◎ラメロの二律背反
ホーネッツの自滅という試合展開でしたが、この試合のラメロについてはホーネッツの未来に向けて触れておく必要があります。
前半のホーネッツは完全に我を忘れたというか、予想外のオフェンスファール連発とプレーを読まれたことで3Pオフェンスにもならず困っていきました。チャールズ・リーはホワイトとラメロを並べて解決しに行きますが、ホワイトがこれまた何もできず、ハンドラー2人でムダに時間を消費しては苦しくなるの繰り返しでした。
そこで思い切ってPG両方をベンチに下げ、シオン・ジェームスのワンガードにします。
それは個人での突破ではなく、徹底してプレーコールを実行するチームオフェンスへの移行でした。これそのものは上手くいき、ホーネッツは少しリズムを取り戻します。ラメロがダムダムしてしまうオフェンスになるくらいだったら、PGなんていない方がマシってことです。
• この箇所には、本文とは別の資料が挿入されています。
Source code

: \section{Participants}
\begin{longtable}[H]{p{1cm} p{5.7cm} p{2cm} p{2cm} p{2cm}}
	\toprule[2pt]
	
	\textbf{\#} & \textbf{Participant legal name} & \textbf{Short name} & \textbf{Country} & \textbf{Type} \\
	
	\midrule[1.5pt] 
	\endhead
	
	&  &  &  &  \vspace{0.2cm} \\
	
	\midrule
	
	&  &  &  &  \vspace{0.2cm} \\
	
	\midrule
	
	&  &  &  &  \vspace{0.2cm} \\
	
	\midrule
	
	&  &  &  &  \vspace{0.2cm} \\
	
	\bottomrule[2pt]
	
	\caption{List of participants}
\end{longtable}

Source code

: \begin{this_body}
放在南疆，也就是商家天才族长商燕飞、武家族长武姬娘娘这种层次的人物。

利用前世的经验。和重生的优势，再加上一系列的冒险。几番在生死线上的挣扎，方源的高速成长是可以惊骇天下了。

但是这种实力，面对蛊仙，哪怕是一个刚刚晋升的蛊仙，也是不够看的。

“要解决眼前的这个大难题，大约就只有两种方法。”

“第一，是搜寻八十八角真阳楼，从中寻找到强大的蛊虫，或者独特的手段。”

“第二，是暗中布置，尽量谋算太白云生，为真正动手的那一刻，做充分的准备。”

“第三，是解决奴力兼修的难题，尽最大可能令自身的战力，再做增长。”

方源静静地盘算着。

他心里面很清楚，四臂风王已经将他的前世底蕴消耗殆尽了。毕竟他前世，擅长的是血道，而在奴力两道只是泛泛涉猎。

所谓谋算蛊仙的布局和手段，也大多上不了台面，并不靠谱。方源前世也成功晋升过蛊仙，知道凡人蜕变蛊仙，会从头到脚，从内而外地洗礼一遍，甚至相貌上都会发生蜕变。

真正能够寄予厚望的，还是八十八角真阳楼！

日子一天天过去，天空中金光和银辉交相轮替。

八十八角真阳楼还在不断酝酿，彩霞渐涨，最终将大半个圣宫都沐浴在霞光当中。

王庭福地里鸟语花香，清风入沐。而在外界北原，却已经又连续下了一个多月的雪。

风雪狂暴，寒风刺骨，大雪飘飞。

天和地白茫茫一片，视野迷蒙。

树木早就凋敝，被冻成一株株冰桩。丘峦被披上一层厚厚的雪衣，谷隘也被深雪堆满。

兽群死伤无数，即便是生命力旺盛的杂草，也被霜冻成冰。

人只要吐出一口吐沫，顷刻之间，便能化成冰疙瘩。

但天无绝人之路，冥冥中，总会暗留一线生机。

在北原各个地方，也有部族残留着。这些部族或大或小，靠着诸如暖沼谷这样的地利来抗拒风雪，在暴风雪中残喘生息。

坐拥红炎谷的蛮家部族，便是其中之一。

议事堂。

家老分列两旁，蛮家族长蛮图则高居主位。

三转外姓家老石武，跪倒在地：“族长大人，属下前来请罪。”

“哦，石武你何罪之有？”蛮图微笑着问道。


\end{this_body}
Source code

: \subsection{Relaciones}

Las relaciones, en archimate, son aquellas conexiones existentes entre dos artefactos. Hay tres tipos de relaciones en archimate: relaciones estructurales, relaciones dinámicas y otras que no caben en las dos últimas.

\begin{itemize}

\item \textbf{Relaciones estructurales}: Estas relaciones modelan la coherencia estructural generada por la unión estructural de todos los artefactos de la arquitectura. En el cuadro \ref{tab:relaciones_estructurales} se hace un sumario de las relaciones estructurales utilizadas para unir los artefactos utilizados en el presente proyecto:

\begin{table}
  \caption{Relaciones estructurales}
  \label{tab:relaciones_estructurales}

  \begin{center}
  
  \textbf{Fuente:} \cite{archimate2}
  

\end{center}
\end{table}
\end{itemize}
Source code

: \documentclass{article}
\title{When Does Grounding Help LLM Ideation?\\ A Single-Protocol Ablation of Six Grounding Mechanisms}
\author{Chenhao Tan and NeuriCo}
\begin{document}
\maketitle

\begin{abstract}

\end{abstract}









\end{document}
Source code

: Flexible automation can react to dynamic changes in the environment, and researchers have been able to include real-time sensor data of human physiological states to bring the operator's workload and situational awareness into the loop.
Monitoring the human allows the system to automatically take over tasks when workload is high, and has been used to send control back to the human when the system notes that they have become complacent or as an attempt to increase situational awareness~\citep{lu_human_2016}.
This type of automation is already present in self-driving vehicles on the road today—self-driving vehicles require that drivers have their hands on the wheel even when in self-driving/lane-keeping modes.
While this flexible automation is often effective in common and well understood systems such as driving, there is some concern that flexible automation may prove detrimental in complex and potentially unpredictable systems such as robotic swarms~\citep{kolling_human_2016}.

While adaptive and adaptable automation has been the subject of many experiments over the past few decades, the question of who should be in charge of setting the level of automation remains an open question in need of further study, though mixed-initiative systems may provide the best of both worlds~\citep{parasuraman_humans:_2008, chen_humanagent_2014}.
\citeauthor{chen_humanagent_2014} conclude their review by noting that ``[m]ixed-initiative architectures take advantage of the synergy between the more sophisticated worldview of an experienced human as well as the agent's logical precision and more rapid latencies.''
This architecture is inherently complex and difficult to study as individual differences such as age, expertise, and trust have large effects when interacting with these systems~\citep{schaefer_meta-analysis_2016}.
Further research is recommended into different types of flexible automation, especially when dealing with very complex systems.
ところが、ある程度のリズムは生まれたけれど、チームオフェンスとしては「決められた形を実行している状態」になってしまった感があり、そのプレーはマジックが頭の中で抱いた通りになってしまったような。ディフェンスの状況をみないでプレーをしているような形になってしまったわけです。
以前に配信で触れたのですが、ラメロがPGをしていると同じプレーコールでも
・適切なタイミングでシューターにパスして打たせる
・パスフェイクでオープンになってプルアップ3P
・ディフェンスの動きを見てドライブ
という風に複数の選択肢が生まれてきます。これがトレ・マンだとドライブしかないのでシューターが打てないし、シオン・ジェームスだとシューターにパスできないとオフェンスが作り直しになります。なんだかんだとラメロがしっかりとプレーできることがホーネッツにとっては大事なわけだ。
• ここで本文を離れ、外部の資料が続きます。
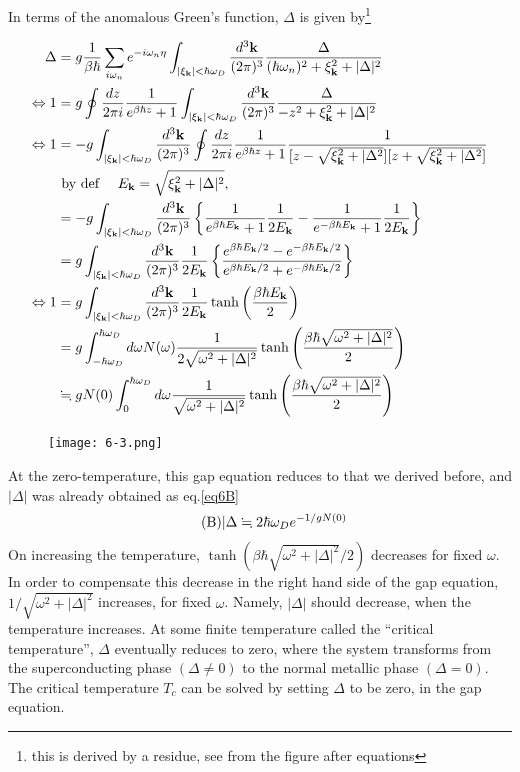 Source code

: In terms of the anomalous Green's function, $\Delta$ is given by\footnote{this is derived by a residue, see from the figure after equations}



\[\begin{split}
\Delta &= g\frac{1}{\beta\hbar}\sum_{i\omega_n}e^{-i\omega_n\eta}\int_{|\xi_{\bf k}|<\hbar\omega_D}\frac{d^3\bf k}{(2\pi)^3}\frac{\Delta}{(\hbar\omega_n)^2+\xi_{\bf k}^2+|\Delta|^2}\\
\Leftrightarrow 1&=g\oint \frac{dz}{2\pi i}\frac{1}{e^{\beta\hbar z}+1}\int_{|\xi_{\bf k}|<\hbar\omega_D}\frac{d^3\bf k}{(2\pi)^3}\frac{\Delta}{-z^2+\xi_{\bf k}^2+|\Delta|^2}\\
\Leftrightarrow 1&=-g\int_{|\xi_{\bf k}|<\hbar\omega_D}\frac{d^3\bf k}{(2\pi)^3}\oint \frac{dz}{2\pi i}\frac{1}{e^{\beta\hbar z}+1}\frac{1}{[z-\sqrt{\xi_{\bf k}^2+|\Delta^2}][z+\sqrt{\xi_{\bf k}^2+|\Delta^2}]}\\
&\text{ by def }\quad E_{\bf k} = \sqrt{\xi_{\bf k}^2+|\Delta|^2} ,\\
&=-g\int_{|\xi_{\bf k}|<\hbar\omega_D}\frac{d^3\bf k}{(2\pi)^3}\left\{\frac{1}{e^{\beta\hbar E_{\bf k}}+1}\frac{1}{2E_{\bf k}} - \frac{1}{e^{-\beta\hbar E_{\bf k}}+1}\frac{1}{2E_{\bf k}}\right\}\\
&=g\int_{|\xi_{\bf k}|<\hbar\omega_D}\frac{d^3\bf k}{(2\pi)^3}\frac{1}{2E_{\bf k}}\left\{\frac{e^{\beta\hbar E_{\bf k}/2} - e^{-\beta\hbar E_{\bf k}/2}}{e^{\beta\hbar E_{\bf k}/2} + e^{-\beta\hbar E_{\bf k}/2}}\right\}\\
\Leftrightarrow 1&=g\int_{|\xi_{\bf k}|<\hbar\omega_D}\frac{d^3\bf k}{(2\pi)^3}\frac{1}{2E_{\bf k}}\tanh\left(\frac{\beta\hbar E_{\bf k}}{2}\right)\\
&=g\int_{-\hbar\omega_D}^{\hbar\omega_D} d\omega N(\omega)\frac{1}{2\sqrt{\omega^2+|\Delta|^2}}\tanh\left(\frac{\beta\hbar\sqrt{\omega^2+|\Delta|^2}}{2}\right)\\
&\fallingdotseq gN(0)\int_0^{\hbar\omega_D}d\omega\frac{1}{\sqrt{\omega^2+|\Delta|^2}}\tanh\left(\frac{\beta\hbar\sqrt{\omega^2+|\Delta|^2}}{2}\right)
\end{split} \]

\begin{wrapfigure}{l}{6cm}
\texttt{[image: 6-3.png]}\
\end{wrapfigure}

At the zero-temperature, this gap equation reduces to that we derived before, and $|\Delta|$ was already obtained as eq.\eqref{eq6B}
\begin{align}\tag{B}
|\Delta \fallingdotseq 2\hbar\omega_D e^{-1/gN(0)}
\end{align}
On increasing the temperature, $\tanh({\beta\hbar\sqrt{\omega^2+|\Delta|^2}}/{2})$ decreases for fixed $\omega$. In order to compensate this decrease in the right hand side of the gap equation, $1/\sqrt{\omega^2+|\Delta|^2}$ increases, for fixed $\omega$. Namely, $|\Delta|$ should decrease, when the temperature increases. At some finite temperature called the ``critical temperature'', $\Delta$ eventually reduces to zero, where the system transforms from the superconducting phase $(\Delta\neq0)$ to the normal metallic phase $(\Delta=0)$. The critical temperature $T_c$ can be solved by setting $\Delta$ to be zero, in the gap equation.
ラメロはボールを持ちすぎるし、乱れ打ちするからチームオフェンスにならない
ラメロがいないとチームオフェンスで複数の選択肢を持てない
ラメロがいると苦しいし、ラメロがいないと更に苦しい。ラメロの二律背反。
後半はサッグスのファール連打になったわけですが、そこがラメロで相手の弱点を狙う形であり、成功もしているから更にメンドクサイ話になってきます。ラメロとしては個人での突破を前提にした方がベターにみえてくるよね。
チームオフェンスを作りながらも、相手の状況に応じて個人技で突破していく。必ずしもベストバランスになることは求めないものの、あまりも個人技が多いと長続きしないんだよね。ハリバートンとラメロにおける大きな差が、ここのジャッジメントにもある。
ホーネッツはこのプレーインでの負けを糧にして、バージョンアップしなければいけませんが、この負け方はラメロにどんな反省を促すのか。個人での得点力に磨きをかけたくなりそうだよね。怖いぜ。